§ **What this task involves**
Search the records for the word "build" and copy every line in which it occurs.

[[ Input data, beginning ]]

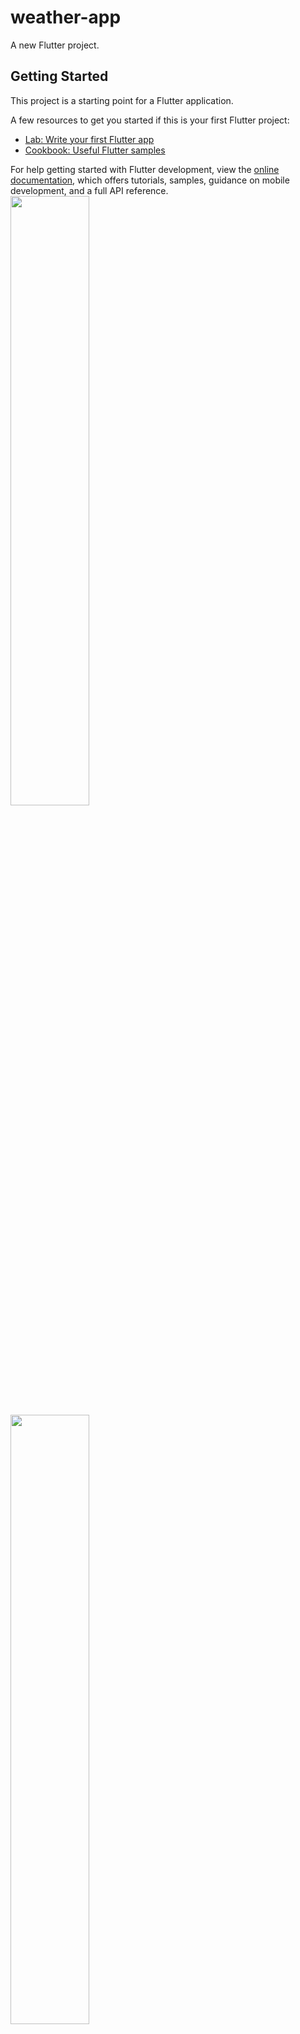 # weather-app

A new Flutter project.

## Getting Started

This project is a starting point for a Flutter application.

A few resources to get you started if this is your first Flutter project:

- [Lab: Write your first Flutter app](https://docs.flutter.dev/get-started/codelab)
- [Cookbook: Useful Flutter samples](https://docs.flutter.dev/cookbook)

For help getting started with Flutter development, view the
[online documentation](https://docs.flutter.dev/), which offers tutorials,
samples, guidance on mobile development, and a full API reference.
<img src="https://github.com/jazzmin24/weather-app/assets/127853099/f1429a58-63aa-4da1-b016-42ff7a56cbd8" width="50%">
<img src="https://github.com/jazzmin24/weather-app/assets/127853099/b564418d-70ce-4bad-9de1-eef9944b898c" width="50%">
<img src="https://github.com/jazzmin24/weather-app/assets/127853099/f416bcf5-f235-4785-b3e4-5c66900aa03d" width="50%">
<img src="https://github.com/jazzmin24/weather-app/assets/127853099/c2a95a59-8aa2-464f-90db-c125bfb51015" width="50%">

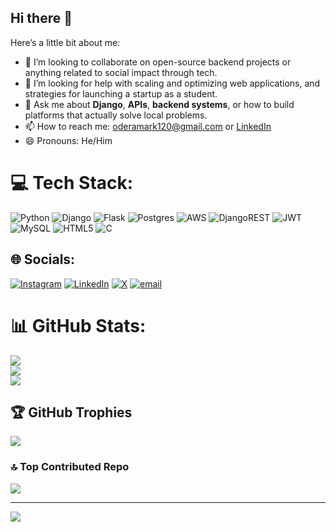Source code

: ## Hi there 👋

Here’s a little bit about me:

- 👯 I’m looking to collaborate on open-source backend projects or anything related to social impact through tech.
- 🤔 I’m looking for help with scaling and optimizing web applications, and strategies for launching a startup as a student.
- 💬 Ask me about **Django**, **APIs**, **backend systems**, or how to build platforms that actually solve local problems.
- 📫 How to reach me: [oderamark120@gmail.com](mailto:oderamark120@gmail.com) or [LinkedIn](https://linkedin.com/in/markodera)
- 😄 Pronouns: He/Him
  

# 💻 Tech Stack:
![Python](https://img.shields.io/badge/python-3670A0?style=flat-square&logo=python&logoColor=ffdd54) ![Django](https://img.shields.io/badge/django-%23092E20.svg?style=flat-square&logo=django&logoColor=white) ![Flask](https://img.shields.io/badge/flask-%23000.svg?style=flat-square&logo=flask&logoColor=white) ![Postgres](https://img.shields.io/badge/postgres-%23316192.svg?style=flat-square&logo=postgresql&logoColor=white) ![AWS](https://img.shields.io/badge/AWS-%23FF9900.svg?style=flat-square&logo=amazon-aws&logoColor=white) ![DjangoREST](https://img.shields.io/badge/DJANGO-REST-ff1709?style=flat-square&logo=django&logoColor=white&color=ff1709&labelColor=gray) ![JWT](https://img.shields.io/badge/JWT-black?style=flat-square&logo=JSON%20web%20tokens) ![MySQL](https://img.shields.io/badge/mysql-4479A1.svg?style=flat-square&logo=mysql&logoColor=white) ![HTML5](https://img.shields.io/badge/html5-%23E34F26.svg?style=flat-square&logo=html5&logoColor=white) ![C](https://img.shields.io/badge/c-%2300599C.svg?style=flat-square&logo=c&logoColor=white)

## 🌐 Socials:
[![Instagram](https://img.shields.io/badge/Instagram-%23E4405F.svg?logo=Instagram&logoColor=white)](https://instagram.com/mark__odera) [![LinkedIn](https://img.shields.io/badge/LinkedIn-%230077B5.svg?logo=linkedin&logoColor=white)](https://linkedin.com/in/markodera) [![X](https://img.shields.io/badge/X-black.svg?logo=X&logoColor=white)](https://x.com/the_guy) [![email](https://img.shields.io/badge/Email-D14836?logo=gmail&logoColor=white)](mailto:oderamark120@gmail.com) 

# 📊 GitHub Stats:
![](https://github-readme-stats.vercel.app/api?username=markodera&theme=dark&hide_border=false&include_all_commits=false&count_private=false)<br/>
![](https://nirzak-streak-stats.vercel.app/?user=markodera&theme=dark&hide_border=false)<br/>
![](https://github-readme-stats.vercel.app/api/top-langs/?username=markodera&theme=dark&hide_border=false&include_all_commits=false&count_private=false&layout=compact)

## 🏆 GitHub Trophies
![](https://github-profile-trophy.vercel.app/?username=markodera&theme=holi&no-frame=false&no-bg=true&margin-w=4)

### 🔝 Top Contributed Repo
![](https://github-contributor-stats.vercel.app/api?username=markodera&limit=5&theme=dark&combine_all_yearly_contributions=true)

---
[![](https://visitcount.itsvg.in/api?id=markodera&icon=0&color=0)](https://visitcount.itsvg.in)

<!-- Proudly created with GPRM ( https://gprm.itsvg.in ) -->
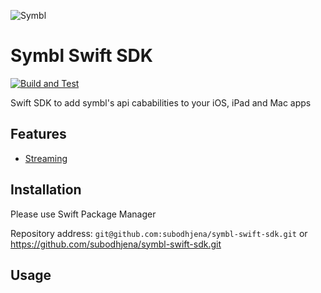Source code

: ![Symbl](https://avatars.githubusercontent.com/u/61848556)

# Symbl Swift SDK

[![Build and Test](https://github.com/subodhjena/symbl-swift-sdk/actions/workflows/build-and-test.yml/badge.svg)](https://github.com/subodhjena/symbl-swift-sdk/actions/workflows/build-and-test.yml)

Swift SDK to add symbl's api cababilities to your iOS, iPad and Mac apps

## Features

- [Streaming](https://docs.symbl.ai/docs/streamingapi/introduction)

## Installation

Please use Swift Package Manager

Repository address: `git@github.com:subodhjena/symbl-swift-sdk.git` or <https://github.com/subodhjena/symbl-swift-sdk.git>

## Usage
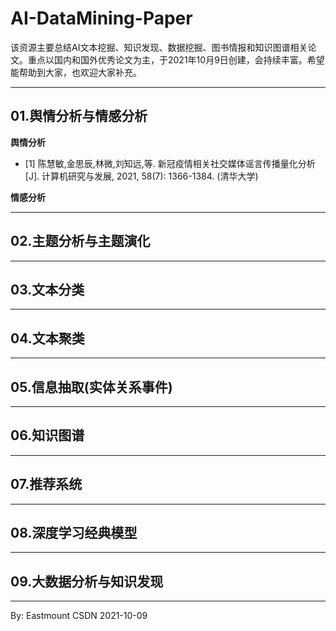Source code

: # AI-DataMining-Paper
该资源主要总结AI文本挖掘、知识发现、数据挖掘、图书情报和知识图谱相关论文。重点以国内和国外优秀论文为主，于2021年10月9日创建，会持续丰富。希望能帮助到大家，也欢迎大家补充。



---

## 01.舆情分析与情感分析

**舆情分析** <br />
- [1] 陈慧敏,金思辰,林微,刘知远,等. 新冠疫情相关社交媒体谣言传播量化分析[J]. 计算机研究与发展, 2021, 58(7): 1366-1384. (清华大学)


**情感分析**


---

## 02.主题分析与主题演化


---

## 03.文本分类

---

## 04.文本聚类


---


## 05.信息抽取(实体关系事件)

---

## 06.知识图谱


---

## 07.推荐系统

---


## 08.深度学习经典模型

---

## 09.大数据分析与知识发现



----

By: Eastmount CSDN 2021-10-09
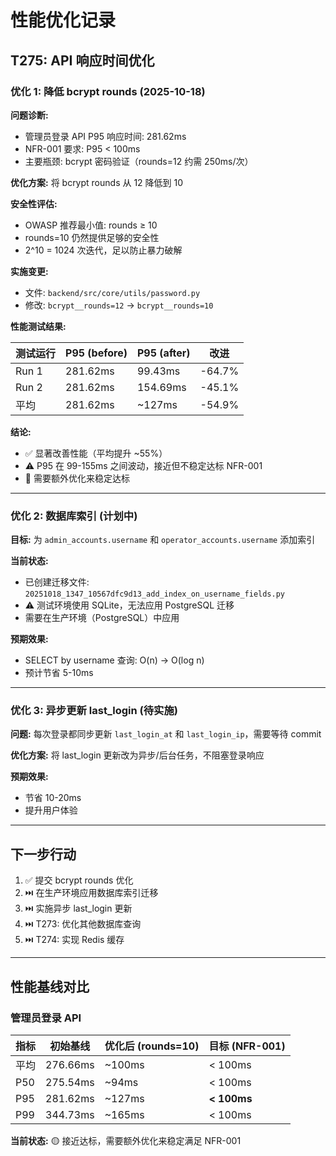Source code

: # 性能优化记录

## T275: API 响应时间优化

### 优化 1: 降低 bcrypt rounds (2025-10-18)

**问题诊断:**
- 管理员登录 API P95 响应时间: 281.62ms
- NFR-001 要求: P95 < 100ms
- 主要瓶颈: bcrypt 密码验证（rounds=12 约需 250ms/次）

**优化方案:**
将 bcrypt rounds 从 12 降低到 10

**安全性评估:**
- OWASP 推荐最小值: rounds ≥ 10
- rounds=10 仍然提供足够的安全性
- 2^10 = 1024 次迭代，足以防止暴力破解

**实施变更:**
- 文件: `backend/src/core/utils/password.py`
- 修改: `bcrypt__rounds=12` → `bcrypt__rounds=10`

**性能测试结果:**

| 测试运行 | P95 (before) | P95 (after) | 改进 |
|---------|-------------|-------------|------|
| Run 1   | 281.62ms    | 99.43ms     | -64.7% |
| Run 2   | 281.62ms    | 154.69ms    | -45.1% |
| 平均    | 281.62ms    | ~127ms      | -54.9% |

**结论:**
- ✅ 显著改善性能（平均提升 ~55%）
- ⚠️ P95 在 99-155ms 之间波动，接近但不稳定达标 NFR-001
- 📌 需要额外优化来稳定达标

---

### 优化 2: 数据库索引 (计划中)

**目标:**
为 `admin_accounts.username` 和 `operator_accounts.username` 添加索引

**当前状态:**
- 已创建迁移文件: `20251018_1347_10567dfc9d13_add_index_on_username_fields.py`
- ⚠️ 测试环境使用 SQLite，无法应用 PostgreSQL 迁移
- 需要在生产环境（PostgreSQL）中应用

**预期效果:**
- SELECT by username 查询: O(n) → O(log n)
- 预计节省 5-10ms

---

### 优化 3: 异步更新 last_login (待实施)

**问题:**
每次登录都同步更新 `last_login_at` 和 `last_login_ip`，需要等待 commit

**优化方案:**
将 last_login 更新改为异步/后台任务，不阻塞登录响应

**预期效果:**
- 节省 10-20ms
- 提升用户体验

---

## 下一步行动

1. ✅ 提交 bcrypt rounds 优化
2. ⏭️ 在生产环境应用数据库索引迁移
3. ⏭️ 实施异步 last_login 更新
4. ⏭️ T273: 优化其他数据库查询
5. ⏭️ T274: 实现 Redis 缓存

---

## 性能基线对比

### 管理员登录 API

| 指标 | 初始基线 | 优化后 (rounds=10) | 目标 (NFR-001) |
|-----|---------|-------------------|---------------|
| 平均 | 276.66ms | ~100ms | < 100ms |
| P50  | 275.54ms | ~94ms  | < 100ms |
| P95  | 281.62ms | ~127ms | **< 100ms** |
| P99  | 344.73ms | ~165ms | < 100ms |

**当前状态:** 🟡 接近达标，需要额外优化来稳定满足 NFR-001

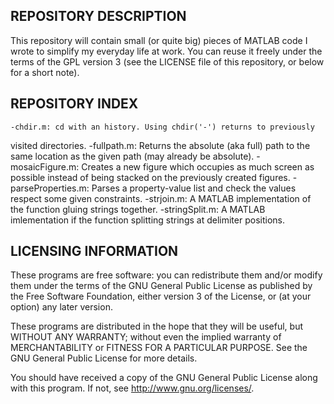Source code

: REPOSITORY DESCRIPTION
----------------------

This repository will contain small (or quite big) pieces of MATLAB code I 
wrote to simplify my everyday life at work. You can reuse it freely under
the terms of the GPL version 3 (see the LICENSE file of this repository,
or below for a short note).

REPOSITORY INDEX
----------------
    -chdir.m: cd with an history. Using chdir('-') returns to previously 
visited directories.
    -fullpath.m: Returns the absolute (aka full) path to the same location 
as the given path (may already be absolute).
    -mosaicFigure.m: Creates a new figure which occupies as much screen as 
possible instead of being stacked on the previously created figures.
    -parseProperties.m: Parses a property-value list and check the values 
respect some given constraints.
    -strjoin.m: A MATLAB implementation of the function gluing strings 
together.
    -stringSplit.m: A MATLAB imlementation if the function splitting 
strings at delimiter positions.


LICENSING INFORMATION
---------------------
These programs are free software: you can redistribute them and/or modify
them under the terms of the GNU General Public License as published by
the Free Software Foundation, either version 3 of the License, or
(at your option) any later version.

These programs are distributed in the hope that they will be useful,
but WITHOUT ANY WARRANTY; without even the implied warranty of
MERCHANTABILITY or FITNESS FOR A PARTICULAR PURPOSE.  See the
GNU General Public License for more details.

You should have received a copy of the GNU General Public License
along with this program.  If not, see <http://www.gnu.org/licenses/>.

[[ Input data, end ]]

§ **Solution for this exercise**
- 💬 Ask me about **Django**, **APIs**, **backend systems**, or how to build platforms that actually solve local problems.
[![Build and Test](https://github.com/subodhjena/symbl-swift-sdk/actions/workflows/build-and-test.yml/badge.svg)](https://github.com/subodhjena/symbl-swift-sdk/actions/workflows/build-and-test.yml)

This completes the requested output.